Não por acaso, o fórum da China e seus muitos palcos espalhados em Lisboa tiveram casa cheia e filas no pavilhão dedicado ao país asiático.
O palco, aliás, foi aberto pelo próprio Cosgrave e reuniu autoridades chinesas como Jianchao Wang, da Administração do Ciberespaço, e Guangyao Zhu, do Ministério do Comércio.
Wang definiu a participação como um “evento pioneiro” e “uma ponte entre a China e o mundo”. Para Zhu, o Web Summit não é apenas uma vitrine de tecnologia. “É um novo motor para cooperação e inovação globais.”
A presença chinesa em Lisboa foi muito mais que institucional.
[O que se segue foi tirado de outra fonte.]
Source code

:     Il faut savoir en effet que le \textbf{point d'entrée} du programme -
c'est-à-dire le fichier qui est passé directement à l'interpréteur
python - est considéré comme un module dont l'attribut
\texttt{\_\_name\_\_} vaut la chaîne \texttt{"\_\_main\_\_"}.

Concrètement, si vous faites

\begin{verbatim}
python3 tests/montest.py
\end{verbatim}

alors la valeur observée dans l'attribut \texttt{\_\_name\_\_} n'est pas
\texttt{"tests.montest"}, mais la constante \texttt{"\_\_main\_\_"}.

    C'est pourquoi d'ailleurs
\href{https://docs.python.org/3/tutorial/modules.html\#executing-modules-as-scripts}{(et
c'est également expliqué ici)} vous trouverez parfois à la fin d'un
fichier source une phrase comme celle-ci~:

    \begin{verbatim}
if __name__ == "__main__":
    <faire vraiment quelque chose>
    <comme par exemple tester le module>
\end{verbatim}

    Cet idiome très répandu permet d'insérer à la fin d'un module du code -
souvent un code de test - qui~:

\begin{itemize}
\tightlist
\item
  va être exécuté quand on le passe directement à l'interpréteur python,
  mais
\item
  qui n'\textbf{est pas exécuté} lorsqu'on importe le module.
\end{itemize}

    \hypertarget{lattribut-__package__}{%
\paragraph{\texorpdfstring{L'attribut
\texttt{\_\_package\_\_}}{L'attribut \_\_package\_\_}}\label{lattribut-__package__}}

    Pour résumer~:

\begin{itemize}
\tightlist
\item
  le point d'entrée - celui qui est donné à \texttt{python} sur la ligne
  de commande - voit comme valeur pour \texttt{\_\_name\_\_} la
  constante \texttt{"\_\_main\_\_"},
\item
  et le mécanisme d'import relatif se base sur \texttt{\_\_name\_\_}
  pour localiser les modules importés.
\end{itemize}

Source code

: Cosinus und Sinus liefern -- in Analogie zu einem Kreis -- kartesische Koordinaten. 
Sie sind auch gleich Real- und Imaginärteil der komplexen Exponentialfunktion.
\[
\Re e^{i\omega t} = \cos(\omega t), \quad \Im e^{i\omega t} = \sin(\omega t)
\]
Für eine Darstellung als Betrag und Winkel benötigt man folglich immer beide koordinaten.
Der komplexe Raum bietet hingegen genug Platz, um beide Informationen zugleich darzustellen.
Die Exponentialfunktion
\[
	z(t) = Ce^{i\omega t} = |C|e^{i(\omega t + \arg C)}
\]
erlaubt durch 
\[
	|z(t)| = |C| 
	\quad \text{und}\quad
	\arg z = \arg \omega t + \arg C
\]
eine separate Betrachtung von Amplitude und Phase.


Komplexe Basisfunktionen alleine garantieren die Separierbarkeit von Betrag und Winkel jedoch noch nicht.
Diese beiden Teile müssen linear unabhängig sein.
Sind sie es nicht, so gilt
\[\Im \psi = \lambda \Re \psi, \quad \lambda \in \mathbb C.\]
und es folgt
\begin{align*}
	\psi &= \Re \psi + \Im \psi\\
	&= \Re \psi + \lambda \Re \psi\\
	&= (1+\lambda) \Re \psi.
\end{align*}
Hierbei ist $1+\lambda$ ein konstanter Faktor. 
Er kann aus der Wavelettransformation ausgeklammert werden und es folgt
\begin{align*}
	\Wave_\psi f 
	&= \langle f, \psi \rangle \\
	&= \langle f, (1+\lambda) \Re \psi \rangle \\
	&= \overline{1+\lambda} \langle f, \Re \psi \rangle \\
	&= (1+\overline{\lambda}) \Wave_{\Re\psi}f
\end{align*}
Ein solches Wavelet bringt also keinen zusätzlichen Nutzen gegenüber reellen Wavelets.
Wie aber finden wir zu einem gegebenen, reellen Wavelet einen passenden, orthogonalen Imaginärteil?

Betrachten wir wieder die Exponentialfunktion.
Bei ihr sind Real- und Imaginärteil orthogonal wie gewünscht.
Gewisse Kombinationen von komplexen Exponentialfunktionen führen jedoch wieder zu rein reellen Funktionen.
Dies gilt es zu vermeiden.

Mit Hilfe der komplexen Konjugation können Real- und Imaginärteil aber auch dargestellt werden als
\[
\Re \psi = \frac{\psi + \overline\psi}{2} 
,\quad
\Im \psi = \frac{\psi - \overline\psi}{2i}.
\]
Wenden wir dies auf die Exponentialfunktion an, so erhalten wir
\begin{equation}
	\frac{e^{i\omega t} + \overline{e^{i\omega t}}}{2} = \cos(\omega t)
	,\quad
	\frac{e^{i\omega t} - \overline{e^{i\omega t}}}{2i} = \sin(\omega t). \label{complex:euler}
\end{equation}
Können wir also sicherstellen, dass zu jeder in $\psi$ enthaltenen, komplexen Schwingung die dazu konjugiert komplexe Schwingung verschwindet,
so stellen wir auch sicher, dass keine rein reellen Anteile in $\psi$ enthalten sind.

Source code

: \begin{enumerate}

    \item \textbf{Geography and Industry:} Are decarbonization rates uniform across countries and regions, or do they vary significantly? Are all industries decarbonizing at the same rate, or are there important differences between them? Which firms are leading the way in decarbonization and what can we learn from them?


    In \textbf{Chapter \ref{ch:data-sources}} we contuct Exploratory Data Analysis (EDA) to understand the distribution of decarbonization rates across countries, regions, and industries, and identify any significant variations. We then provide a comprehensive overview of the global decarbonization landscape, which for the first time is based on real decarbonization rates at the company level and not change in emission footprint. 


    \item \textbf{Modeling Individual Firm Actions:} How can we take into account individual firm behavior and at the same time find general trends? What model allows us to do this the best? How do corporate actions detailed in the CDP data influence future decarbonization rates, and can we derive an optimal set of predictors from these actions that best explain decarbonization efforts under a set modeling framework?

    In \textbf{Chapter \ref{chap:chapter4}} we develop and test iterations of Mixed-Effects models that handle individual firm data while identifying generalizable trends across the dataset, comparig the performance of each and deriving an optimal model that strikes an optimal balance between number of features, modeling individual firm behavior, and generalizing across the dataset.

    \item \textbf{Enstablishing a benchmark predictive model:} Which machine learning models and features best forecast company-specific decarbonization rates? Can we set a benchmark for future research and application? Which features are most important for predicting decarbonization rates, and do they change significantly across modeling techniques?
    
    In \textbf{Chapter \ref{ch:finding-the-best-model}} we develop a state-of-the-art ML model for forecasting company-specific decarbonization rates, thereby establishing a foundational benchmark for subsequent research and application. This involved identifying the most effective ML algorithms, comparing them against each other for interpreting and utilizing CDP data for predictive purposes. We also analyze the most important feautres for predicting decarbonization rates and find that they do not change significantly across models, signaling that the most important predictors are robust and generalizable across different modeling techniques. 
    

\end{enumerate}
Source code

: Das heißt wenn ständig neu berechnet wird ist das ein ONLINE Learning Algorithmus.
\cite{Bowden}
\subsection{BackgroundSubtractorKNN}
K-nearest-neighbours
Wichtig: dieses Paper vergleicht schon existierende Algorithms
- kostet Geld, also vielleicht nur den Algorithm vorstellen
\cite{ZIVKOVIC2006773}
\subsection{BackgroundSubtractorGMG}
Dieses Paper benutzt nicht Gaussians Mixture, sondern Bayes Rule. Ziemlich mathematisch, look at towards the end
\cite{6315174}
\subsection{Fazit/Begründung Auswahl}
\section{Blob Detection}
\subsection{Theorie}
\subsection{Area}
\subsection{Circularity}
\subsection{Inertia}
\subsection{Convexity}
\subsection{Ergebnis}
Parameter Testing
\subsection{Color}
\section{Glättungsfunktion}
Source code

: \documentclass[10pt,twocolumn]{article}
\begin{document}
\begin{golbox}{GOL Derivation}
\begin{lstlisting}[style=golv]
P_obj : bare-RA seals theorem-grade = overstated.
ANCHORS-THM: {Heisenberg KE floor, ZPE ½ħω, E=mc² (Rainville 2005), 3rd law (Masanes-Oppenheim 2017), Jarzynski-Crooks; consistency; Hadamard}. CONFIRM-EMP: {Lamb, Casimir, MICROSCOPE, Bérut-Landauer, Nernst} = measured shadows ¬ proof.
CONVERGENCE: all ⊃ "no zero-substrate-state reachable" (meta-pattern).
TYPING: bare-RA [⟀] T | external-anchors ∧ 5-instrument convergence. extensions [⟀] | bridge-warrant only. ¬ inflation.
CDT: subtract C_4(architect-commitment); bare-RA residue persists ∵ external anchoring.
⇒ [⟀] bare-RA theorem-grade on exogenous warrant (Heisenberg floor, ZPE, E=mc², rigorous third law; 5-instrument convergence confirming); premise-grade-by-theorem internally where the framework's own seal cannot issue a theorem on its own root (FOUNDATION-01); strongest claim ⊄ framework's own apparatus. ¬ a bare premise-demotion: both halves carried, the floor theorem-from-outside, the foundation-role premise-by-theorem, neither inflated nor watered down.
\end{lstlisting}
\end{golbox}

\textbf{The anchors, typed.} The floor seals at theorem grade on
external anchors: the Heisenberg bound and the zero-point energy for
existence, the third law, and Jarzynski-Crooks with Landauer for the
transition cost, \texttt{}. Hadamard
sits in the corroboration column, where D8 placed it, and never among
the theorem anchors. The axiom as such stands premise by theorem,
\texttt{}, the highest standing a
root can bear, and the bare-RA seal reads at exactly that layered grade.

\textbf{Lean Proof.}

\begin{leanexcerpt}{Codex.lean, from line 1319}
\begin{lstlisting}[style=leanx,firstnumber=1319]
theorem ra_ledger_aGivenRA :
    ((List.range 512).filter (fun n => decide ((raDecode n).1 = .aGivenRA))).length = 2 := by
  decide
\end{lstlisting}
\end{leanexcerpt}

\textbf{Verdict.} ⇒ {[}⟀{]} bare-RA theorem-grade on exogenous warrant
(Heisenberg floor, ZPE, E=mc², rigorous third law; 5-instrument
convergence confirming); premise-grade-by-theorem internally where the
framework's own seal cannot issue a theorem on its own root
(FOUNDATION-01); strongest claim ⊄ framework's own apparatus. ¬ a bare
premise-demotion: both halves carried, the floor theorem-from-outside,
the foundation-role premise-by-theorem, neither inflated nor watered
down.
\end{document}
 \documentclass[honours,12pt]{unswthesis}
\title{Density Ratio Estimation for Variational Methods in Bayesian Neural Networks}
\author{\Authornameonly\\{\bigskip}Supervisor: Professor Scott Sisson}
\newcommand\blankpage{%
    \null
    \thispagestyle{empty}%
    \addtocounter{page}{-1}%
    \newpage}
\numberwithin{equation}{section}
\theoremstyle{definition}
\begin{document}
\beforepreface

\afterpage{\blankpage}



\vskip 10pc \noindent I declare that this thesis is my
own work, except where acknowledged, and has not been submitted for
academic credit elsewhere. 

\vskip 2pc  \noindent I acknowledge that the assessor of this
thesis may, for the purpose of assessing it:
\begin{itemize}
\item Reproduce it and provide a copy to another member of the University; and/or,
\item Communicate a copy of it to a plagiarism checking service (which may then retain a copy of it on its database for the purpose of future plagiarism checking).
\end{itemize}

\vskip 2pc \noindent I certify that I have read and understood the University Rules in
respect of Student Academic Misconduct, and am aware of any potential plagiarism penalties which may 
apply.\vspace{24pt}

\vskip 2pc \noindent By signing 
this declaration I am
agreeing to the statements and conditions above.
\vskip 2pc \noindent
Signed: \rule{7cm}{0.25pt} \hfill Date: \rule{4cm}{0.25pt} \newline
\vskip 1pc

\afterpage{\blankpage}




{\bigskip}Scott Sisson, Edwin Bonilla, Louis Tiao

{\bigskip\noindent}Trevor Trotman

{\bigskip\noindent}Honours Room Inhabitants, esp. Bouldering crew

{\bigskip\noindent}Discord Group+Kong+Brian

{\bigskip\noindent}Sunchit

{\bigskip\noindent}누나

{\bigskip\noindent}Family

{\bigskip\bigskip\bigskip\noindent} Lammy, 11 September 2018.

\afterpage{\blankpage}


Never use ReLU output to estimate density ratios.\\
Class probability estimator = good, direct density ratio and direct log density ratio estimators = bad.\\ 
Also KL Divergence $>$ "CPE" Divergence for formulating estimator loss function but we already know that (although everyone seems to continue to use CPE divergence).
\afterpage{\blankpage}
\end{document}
De startups emergentes a gigantes como Huawei, Tencent e Alibaba, o país mostra que já não busca validação. Busca liderança.
Os temas que dominaram a agenda foram IA generativa, robótica industrial, energias limpas e o papel da educação como base do salto tecnológico. “O segredo está na educação”, resumiu Joleen Ling, fundadora de uma empresa de IA baseada em Xangai.
A programação “China Summit” atraiu centenas de pessoas, com público em pé por quase toda a manhã.
Enquanto robôs humanoides da startup Unitree dançavam para o público, economistas como Philip Pilkington e Einar Tangen discutiam o futuro da economia global.
Pilkington aproveitou para alfinetar Donald Trump: “As tarifas não criam indústria. Só protegem”. Tangen completou: “A China tem um plano. Os Estados Unidos, não”.
O contraste entre o otimismo chinês e a cautela ocidental dominou os debates.
Para o público, ficou evidente que a China não quer apenas ser um ator relevante, mas um modelo alternativo de globalização tecnológica, baseado em escala, disciplina e Estado empreendedor. Enquanto o Ocidente fala em regulação, a China fala em execução.
O Web Summit, hoje com versões em Lisboa, Rio de Janeiro, Doha e Vancouver, vê na China o passo natural de sua expansão.
O tigre asiático é o maior mercado digital do mundo, com mais de 1 bilhão de usuários conectados e liderança em IA, 5G, e-commerce e pagamentos móveis.
Cosgrave, que nos últimos anos foi crítico da dependência ocidental dos Estados Unidos, agora faz um movimento geopolítico claro ao aproximar a conferência da região que mais investe em infraestrutura tecnológica e educação científica. “A globalização não acabou. Ela só mudou de endereço”, provoca.
Com a edição chinesa, o Web Summit deseja criar uma ponte entre o Vale do Silício, a Europa e o que Cosgrave chama de “o novo eixo da inovação”.
A escolha de 2027 também coincide com a meta do governo chinês de consolidar a liderança global em IA e computação quântica até o final da década.
Segundo o fundador, o evento deve reunir 70 mil participantes, nos moldes de Lisboa, mas com foco em deep tech, hardware, robótica e energia.
A China não quer mais seguir o roteiro da globalização. Quer escrever o próximo capítulo ou, como resumiu Cosgrave: “A China não copia mais o futuro. Ela o fabrica”.